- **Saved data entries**
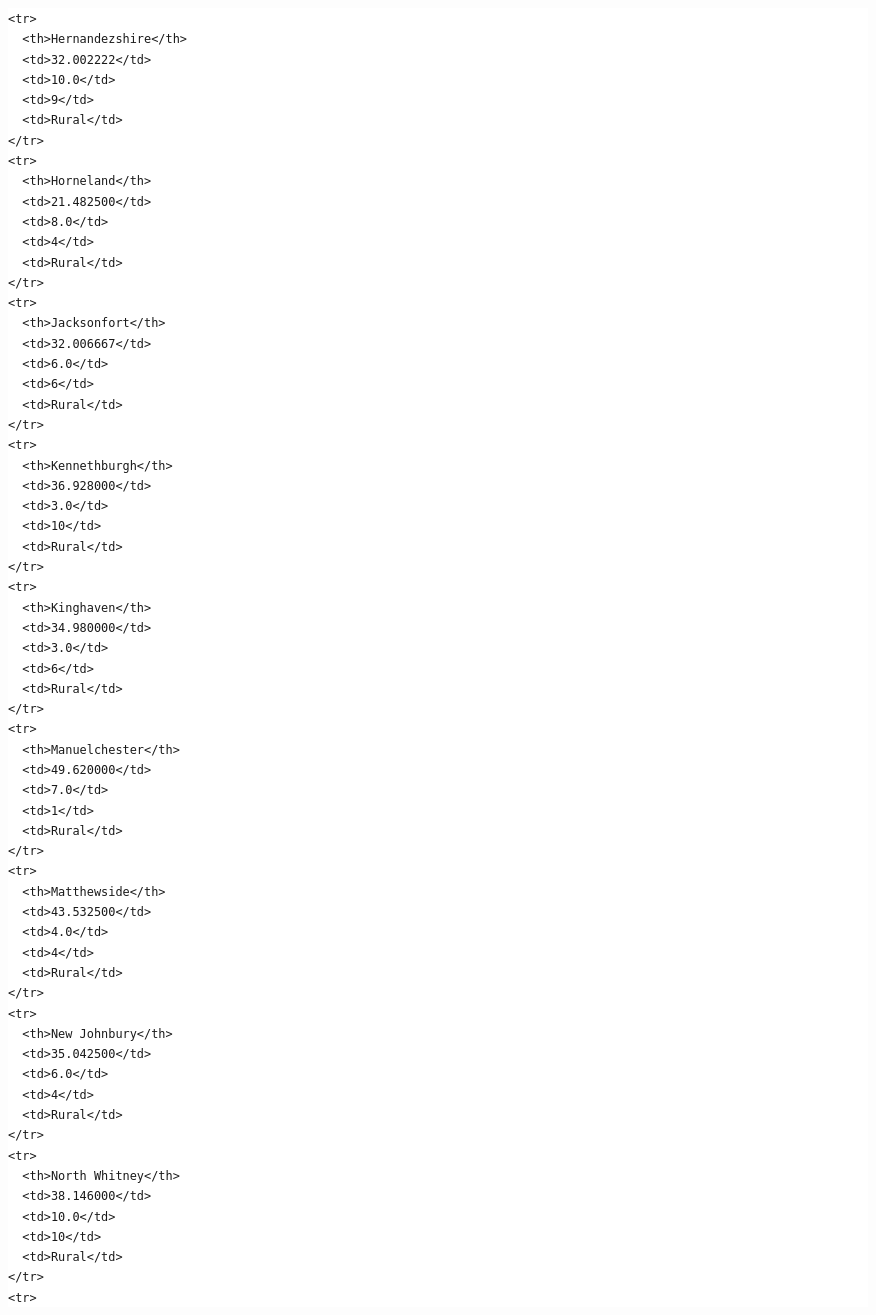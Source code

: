     <tr>
      <th>Hernandezshire</th>
      <td>32.002222</td>
      <td>10.0</td>
      <td>9</td>
      <td>Rural</td>
    </tr>
    <tr>
      <th>Horneland</th>
      <td>21.482500</td>
      <td>8.0</td>
      <td>4</td>
      <td>Rural</td>
    </tr>
    <tr>
      <th>Jacksonfort</th>
      <td>32.006667</td>
      <td>6.0</td>
      <td>6</td>
      <td>Rural</td>
    </tr>
    <tr>
      <th>Kennethburgh</th>
      <td>36.928000</td>
      <td>3.0</td>
      <td>10</td>
      <td>Rural</td>
    </tr>
    <tr>
      <th>Kinghaven</th>
      <td>34.980000</td>
      <td>3.0</td>
      <td>6</td>
      <td>Rural</td>
    </tr>
    <tr>
      <th>Manuelchester</th>
      <td>49.620000</td>
      <td>7.0</td>
      <td>1</td>
      <td>Rural</td>
    </tr>
    <tr>
      <th>Matthewside</th>
      <td>43.532500</td>
      <td>4.0</td>
      <td>4</td>
      <td>Rural</td>
    </tr>
    <tr>
      <th>New Johnbury</th>
      <td>35.042500</td>
      <td>6.0</td>
      <td>4</td>
      <td>Rural</td>
    </tr>
    <tr>
      <th>North Whitney</th>
      <td>38.146000</td>
      <td>10.0</td>
      <td>10</td>
      <td>Rural</td>
    </tr>
    <tr>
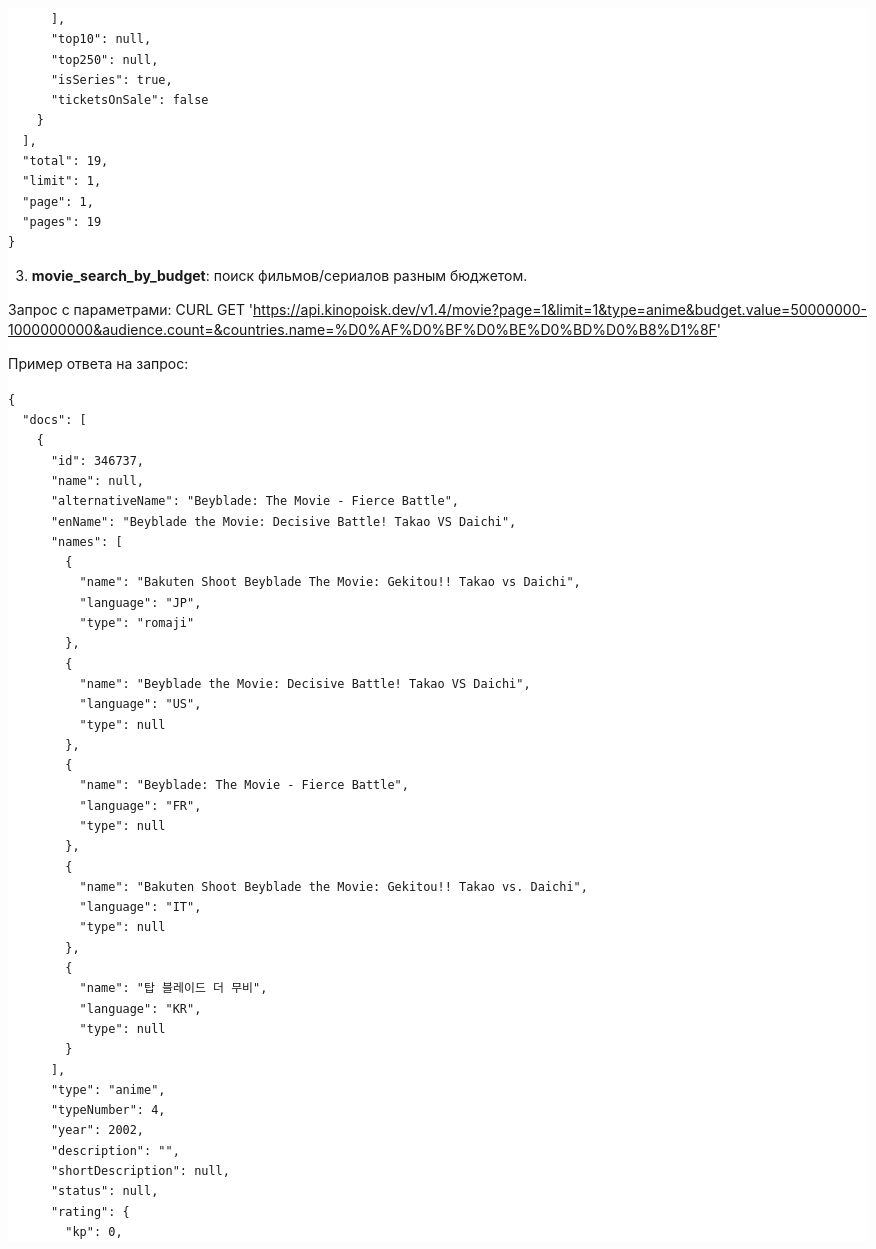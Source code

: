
 ```console
      ],
      "top10": null,
      "top250": null,
      "isSeries": true,
      "ticketsOnSale": false
    }
  ],
  "total": 19,
  "limit": 1,
  "page": 1,
  "pages": 19
}
```

3) **movie_search_by_budget**: поиск фильмов/сериалов разным бюджетом.

Запрос с параметрами:
CURL GET 'https://api.kinopoisk.dev/v1.4/movie?page=1&limit=1&type=anime&budget.value=50000000-1000000000&audience.count=&countries.name=%D0%AF%D0%BF%D0%BE%D0%BD%D0%B8%D1%8F'

Пример ответа на запрос:
```console
{
  "docs": [
    {
      "id": 346737,
      "name": null,
      "alternativeName": "Beyblade: The Movie - Fierce Battle",
      "enName": "Beyblade the Movie: Decisive Battle! Takao VS Daichi",
      "names": [
        {
          "name": "Bakuten Shoot Beyblade The Movie: Gekitou!! Takao vs Daichi",
          "language": "JP",
          "type": "romaji"
        },
        {
          "name": "Beyblade the Movie: Decisive Battle! Takao VS Daichi",
          "language": "US",
          "type": null
        },
        {
          "name": "Beyblade: The Movie - Fierce Battle",
          "language": "FR",
          "type": null
        },
        {
          "name": "Bakuten Shoot Beyblade the Movie: Gekitou!! Takao vs. Daichi",
          "language": "IT",
          "type": null
        },
        {
          "name": "탑 블레이드 더 무비",
          "language": "KR",
          "type": null
        }
      ],
      "type": "anime",
      "typeNumber": 4,
      "year": 2002,
      "description": "",
      "shortDescription": null,
      "status": null,
      "rating": {
        "kp": 0,
```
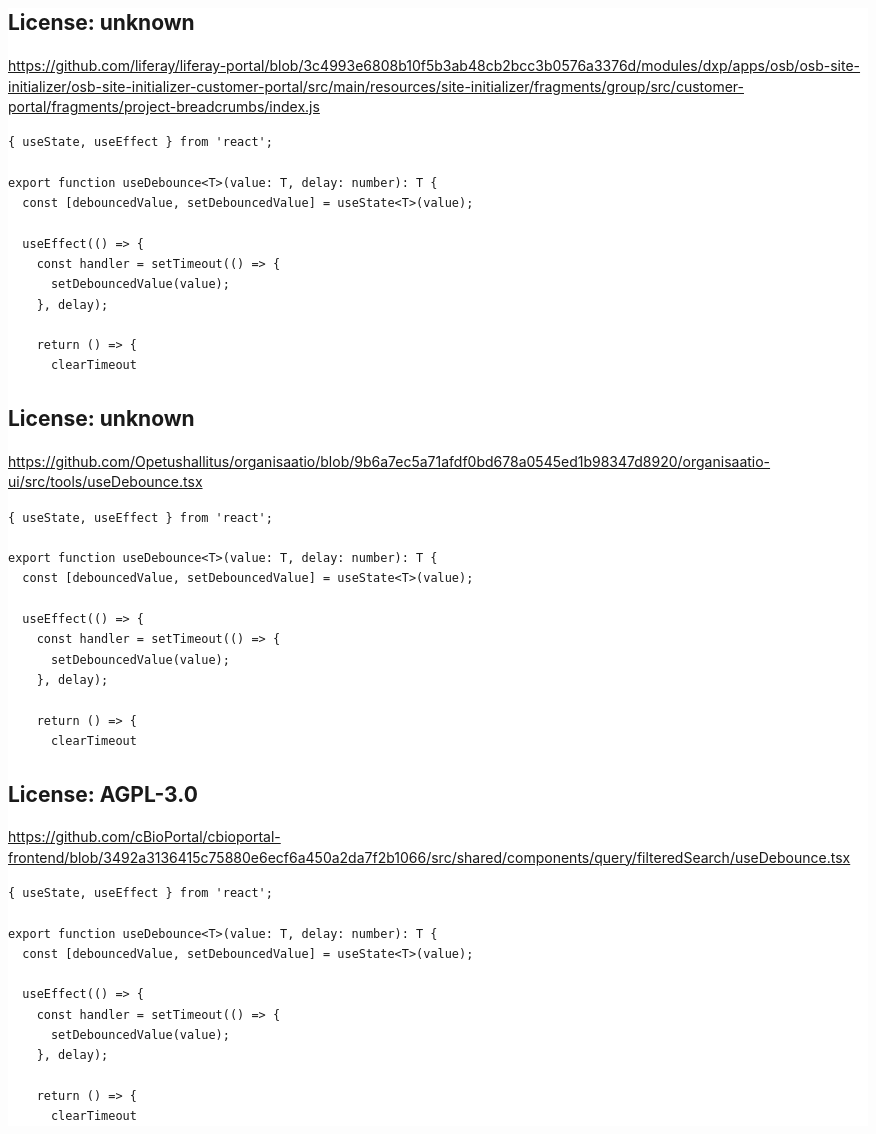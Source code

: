 
## License: unknown
https://github.com/liferay/liferay-portal/blob/3c4993e6808b10f5b3ab48cb2bcc3b0576a3376d/modules/dxp/apps/osb/osb-site-initializer/osb-site-initializer-customer-portal/src/main/resources/site-initializer/fragments/group/src/customer-portal/fragments/project-breadcrumbs/index.js

```
{ useState, useEffect } from 'react';

export function useDebounce<T>(value: T, delay: number): T {
  const [debouncedValue, setDebouncedValue] = useState<T>(value);

  useEffect(() => {
    const handler = setTimeout(() => {
      setDebouncedValue(value);
    }, delay);

    return () => {
      clearTimeout
```


## License: unknown
https://github.com/Opetushallitus/organisaatio/blob/9b6a7ec5a71afdf0bd678a0545ed1b98347d8920/organisaatio-ui/src/tools/useDebounce.tsx

```
{ useState, useEffect } from 'react';

export function useDebounce<T>(value: T, delay: number): T {
  const [debouncedValue, setDebouncedValue] = useState<T>(value);

  useEffect(() => {
    const handler = setTimeout(() => {
      setDebouncedValue(value);
    }, delay);

    return () => {
      clearTimeout
```


## License: AGPL-3.0
https://github.com/cBioPortal/cbioportal-frontend/blob/3492a3136415c75880e6ecf6a450a2da7f2b1066/src/shared/components/query/filteredSearch/useDebounce.tsx

```
{ useState, useEffect } from 'react';

export function useDebounce<T>(value: T, delay: number): T {
  const [debouncedValue, setDebouncedValue] = useState<T>(value);

  useEffect(() => {
    const handler = setTimeout(() => {
      setDebouncedValue(value);
    }, delay);

    return () => {
      clearTimeout
```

- **Exercise aim**
Your task is to return the lines above, from the first one up to and including the line containing "<th>Jacksonfort</th>", minus any pictures.

- **Task answer**
Source code

:     <tr>
      <th>Hernandezshire</th>
      <td>32.002222</td>
      <td>10.0</td>
      <td>9</td>
      <td>Rural</td>
    </tr>
    <tr>
      <th>Horneland</th>
      <td>21.482500</td>
      <td>8.0</td>
      <td>4</td>
      <td>Rural</td>
    </tr>
    <tr>
      <th>Jacksonfort</th>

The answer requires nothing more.